On October 14, the DJIA dropped 95.46 points (a then record) to 2412.70, and fell another 58 points the next day, down over 12% from the August 25 all-time high.
On Thursday, October 15, 1987, Iran hit the American-owned supertanker, the Sungari, with a Silkworm missile off Kuwait's main Mina Al Ahmadi oil port. The next morning, Iran hit another ship, the U.S. flagged MV Sea Isle City, with another Silkworm missile.
On Friday, October 16, when all the markets in London were unexpectedly closed due to the Great Storm of 1987, the DJIA closed down another 108.35 points to close at 2246.74 on record volume. American Treasury Secretary James Baker stated concerns about the falling prices. That weekend many investors worried over their stock investments.
The crash began in Far Eastern markets the morning of October 19. Later that morning, two U.S. warships shelled an Iranian oil platform in the Persian Gulf in response to Iran's Silkworm missile attack on the Sea Isle City.[8] [9]
Causes
Possible causes for the decline included program trading, overvaluation, illiquidity, and market psychology.
A popular explanation for the 1987 crash was selling by program traders, most notably as a reaction to the computerized selling required by portfolio insurance hedges.[10] However, economist Dean Furbush points out that the biggest price drops occurred when trading volume was light.[11] In program trading, computers perform rapid stock executions based on external inputs, such as the price of related securities. Common strategies implemented by program trading involve an attempt to engage in arbitrage and portfolio insurance strategies. As computer technology became more available, the use of program trading grew dramatically within Wall Street firms. After the crash, many blamed program trading strategies for blindly selling stocks as markets fell, exacerbating the decline. Some economists theorized the speculative boom leading up to October was caused by program trading, and that the crash was merely a return to normalcy. Either way, program trading ended up taking the majority of the blame in the public eye for the 1987 stock market crash. U.S. Congressman Edward J. Markey, who had been warning about the possibility of a crash, stated that "Program trading was the principal cause."[12]
New York University's Richard Sylla divides the causes into macroeconomic and internal reasons. Macroeconomic causes included international disputes about foreign exchange and interest rates, and fears about inflation.
The internal reasons included innovations with index futures and portfolio insurance. I've seen accounts that maybe roughly half the trading on that day was a small number of institutions with portfolio insurance. Big guys were dumping their stock. Also, the futures market in Chicago was even lower than the stock market, and people tried to arbitrage that. The proper strategy was to buy futures in Chicago and sell in the New York cash market. It made it hard – the portfolio insurance people were also trying to sell their stock at the same time.[13]
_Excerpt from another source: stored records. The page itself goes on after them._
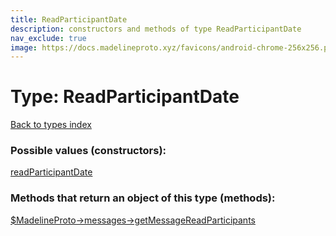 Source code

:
 ```yaml
---
title: ReadParticipantDate
description: constructors and methods of type ReadParticipantDate
nav_exclude: true
image: https://docs.madelineproto.xyz/favicons/android-chrome-256x256.png
---
```

# Type: ReadParticipantDate
[Back to types index](index.html)



### Possible values (constructors):

[readParticipantDate](/API_docs/constructors/readParticipantDate.html)  



### Methods that return an object of this type (methods):

[$MadelineProto->messages->getMessageReadParticipants](/API_docs/methods/messages.getMessageReadParticipants.html)  



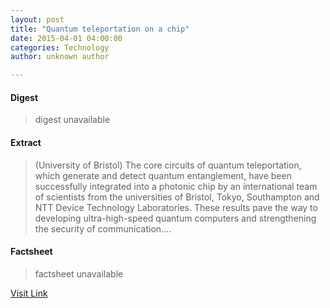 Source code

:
 ```yaml
---
layout: post
title: "Quantum teleportation on a chip"
date: 2015-04-01 04:00:00
categories: Technology
author: unknown author

---
```



#### Digest
>digest unavailable

#### Extract
>(University of Bristol) The core circuits of quantum teleportation, which generate and detect quantum entanglement, have been successfully integrated into a photonic chip by an international team of scientists from the universities of Bristol, Tokyo, Southampton and NTT Device Technology Laboratories. These results pave the way to developing ultra-high-speed quantum computers and strengthening the security of communication....

#### Factsheet
>factsheet unavailable

[Visit Link](http://www.eurekalert.org/pub_releases/2015-04/uob-qto040115.php)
Economist Richard Roll believes the international nature of the stock market decline contradicts the argument that program trading was to blame. Program trading strategies were used primarily in the United States, Roll writes. Markets where program trading was not prevalent, such as Australia and Hong Kong, would not have declined as well, if program trading was the cause. These markets might have been reacting to excessive program trading in the United States, but Roll indicates otherwise. The crash began on October 19 in Hong Kong, spread west to Europe, and hit the United States only after Hong Kong and other markets had already declined by a significant margin.
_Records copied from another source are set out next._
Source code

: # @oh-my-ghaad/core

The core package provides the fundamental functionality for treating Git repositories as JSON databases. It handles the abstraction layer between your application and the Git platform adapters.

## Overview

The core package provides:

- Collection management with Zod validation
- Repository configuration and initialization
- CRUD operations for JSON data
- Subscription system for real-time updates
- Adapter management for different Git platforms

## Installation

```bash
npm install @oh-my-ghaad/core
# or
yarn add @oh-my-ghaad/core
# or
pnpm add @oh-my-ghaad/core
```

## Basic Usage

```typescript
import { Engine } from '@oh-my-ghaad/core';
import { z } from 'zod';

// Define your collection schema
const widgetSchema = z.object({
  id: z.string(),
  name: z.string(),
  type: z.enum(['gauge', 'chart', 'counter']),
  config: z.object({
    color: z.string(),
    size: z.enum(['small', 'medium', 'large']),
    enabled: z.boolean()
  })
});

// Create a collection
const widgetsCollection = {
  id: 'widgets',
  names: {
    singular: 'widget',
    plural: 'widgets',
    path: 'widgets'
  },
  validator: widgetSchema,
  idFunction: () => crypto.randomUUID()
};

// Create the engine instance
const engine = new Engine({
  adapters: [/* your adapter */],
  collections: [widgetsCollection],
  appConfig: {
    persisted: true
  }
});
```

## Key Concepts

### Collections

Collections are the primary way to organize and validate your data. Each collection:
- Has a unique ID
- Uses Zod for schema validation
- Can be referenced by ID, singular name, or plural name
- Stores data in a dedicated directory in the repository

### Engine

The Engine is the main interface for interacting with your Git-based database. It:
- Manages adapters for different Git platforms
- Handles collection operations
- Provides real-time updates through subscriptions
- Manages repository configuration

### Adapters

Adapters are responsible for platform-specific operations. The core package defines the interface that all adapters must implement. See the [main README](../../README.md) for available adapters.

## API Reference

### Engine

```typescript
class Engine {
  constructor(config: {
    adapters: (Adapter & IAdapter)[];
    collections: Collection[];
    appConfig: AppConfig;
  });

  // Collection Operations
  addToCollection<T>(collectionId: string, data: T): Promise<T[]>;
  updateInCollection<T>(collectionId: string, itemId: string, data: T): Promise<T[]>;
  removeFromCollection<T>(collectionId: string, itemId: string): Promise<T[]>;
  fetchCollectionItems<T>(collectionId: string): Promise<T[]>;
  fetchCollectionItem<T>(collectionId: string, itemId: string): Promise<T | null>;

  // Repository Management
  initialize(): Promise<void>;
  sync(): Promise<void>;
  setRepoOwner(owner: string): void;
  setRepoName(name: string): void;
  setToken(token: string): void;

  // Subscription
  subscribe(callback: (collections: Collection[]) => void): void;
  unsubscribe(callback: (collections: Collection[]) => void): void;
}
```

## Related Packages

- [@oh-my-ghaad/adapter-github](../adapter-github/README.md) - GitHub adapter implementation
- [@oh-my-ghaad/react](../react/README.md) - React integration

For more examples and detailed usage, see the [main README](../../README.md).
Another common theory states that the crash was a result of a dispute in monetary policy between the G7 industrialized nations, in which the United States, wanting to prop up the dollar and restrict inflation, tightened policy faster than the Europeans. U.S. pressure on Germany to change its monetary policy was one of the factors that unnerved investors in the run-up to the crash. The crash, in this view, was caused when the dollar-backed Hong Kong stock exchange collapsed, and this caused a crisis in confidence.[citation needed]
Some technical analysts claim that the cause was the collapse of the US and European bond markets, which caused interest-sensitive stock groups like savings & loans and money center banks to plunge as well. This is a well documented inter-market relationship: turns in bond markets affect interest-rate-sensitive stocks, which in turn lead the general stock market turns.[citation needed]
See also
- Wall Street Crash of 1929 (Black Tuesday)
- 2010 Flash Crash
- List of largest daily changes in the Dow Jones Industrial Average
- Stock disasters in Hong Kong
References
- ↑ Browning, E.S. (2007-10-15). "Exorcising Ghosts of Octobers Past". The Wall Street Journal (Dow Jones & Company). pp. C1–C2. Retrieved 2007-10-15.
- ↑ Share Price Index, 1987–1998, Commercial Framework: Stock exchange, New Zealand Official Yearbook 2000. Statistics New Zealand, Wellington. Accessed 2007-12-12.
- ↑ "Dow Jones biggest percentage declines". South Florida Sun-Sentinel. 2008-09-30.
- ↑ "Financial Crisis: Dow Drops 504" (PDF). Seattle Post Intelligencer. 2008-09-16.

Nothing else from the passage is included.